WHAT YOU NEED TO DO: Within the data below, find the string "解决参考" and return each line where it occurs.

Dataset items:

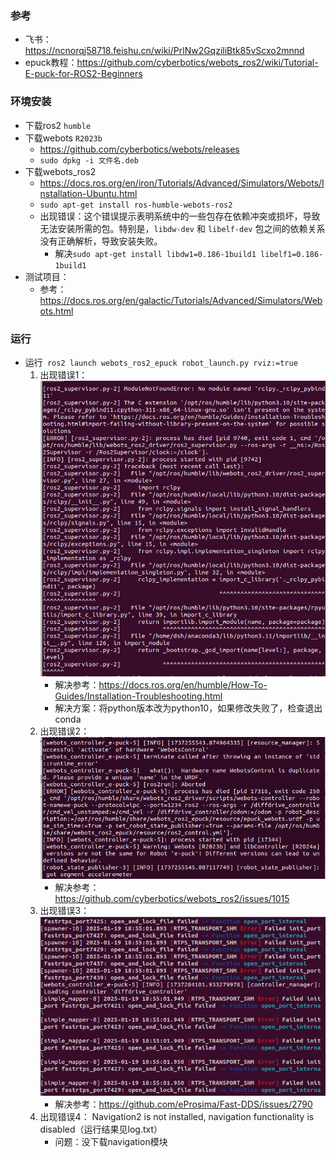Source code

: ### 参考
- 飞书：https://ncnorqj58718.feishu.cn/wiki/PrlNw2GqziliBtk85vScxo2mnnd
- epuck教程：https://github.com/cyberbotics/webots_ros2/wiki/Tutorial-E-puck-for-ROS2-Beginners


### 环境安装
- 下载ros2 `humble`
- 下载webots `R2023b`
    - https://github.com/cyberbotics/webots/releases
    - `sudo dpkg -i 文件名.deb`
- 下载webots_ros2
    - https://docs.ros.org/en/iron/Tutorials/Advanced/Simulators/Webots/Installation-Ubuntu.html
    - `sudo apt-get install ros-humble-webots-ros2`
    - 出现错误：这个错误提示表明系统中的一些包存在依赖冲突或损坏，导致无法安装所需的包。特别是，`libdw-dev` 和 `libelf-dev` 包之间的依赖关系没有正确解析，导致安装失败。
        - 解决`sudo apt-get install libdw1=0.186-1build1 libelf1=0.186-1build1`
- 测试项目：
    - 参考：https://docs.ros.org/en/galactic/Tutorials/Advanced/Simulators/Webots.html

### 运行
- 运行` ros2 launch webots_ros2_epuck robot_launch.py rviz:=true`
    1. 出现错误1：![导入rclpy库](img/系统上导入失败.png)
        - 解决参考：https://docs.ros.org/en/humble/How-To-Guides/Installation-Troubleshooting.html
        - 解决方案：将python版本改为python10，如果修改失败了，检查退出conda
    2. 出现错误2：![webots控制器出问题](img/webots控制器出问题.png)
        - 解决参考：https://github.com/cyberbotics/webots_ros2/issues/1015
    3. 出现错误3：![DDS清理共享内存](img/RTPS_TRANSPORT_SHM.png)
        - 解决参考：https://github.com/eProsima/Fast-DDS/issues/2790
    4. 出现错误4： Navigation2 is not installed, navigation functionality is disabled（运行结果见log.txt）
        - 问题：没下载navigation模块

ANSWER AREA:
        - 解决参考：https://docs.ros.org/en/humble/How-To-Guides/Installation-Troubleshooting.html
        - 解决参考：https://github.com/cyberbotics/webots_ros2/issues/1015
        - 解决参考：https://github.com/eProsima/Fast-DDS/issues/2790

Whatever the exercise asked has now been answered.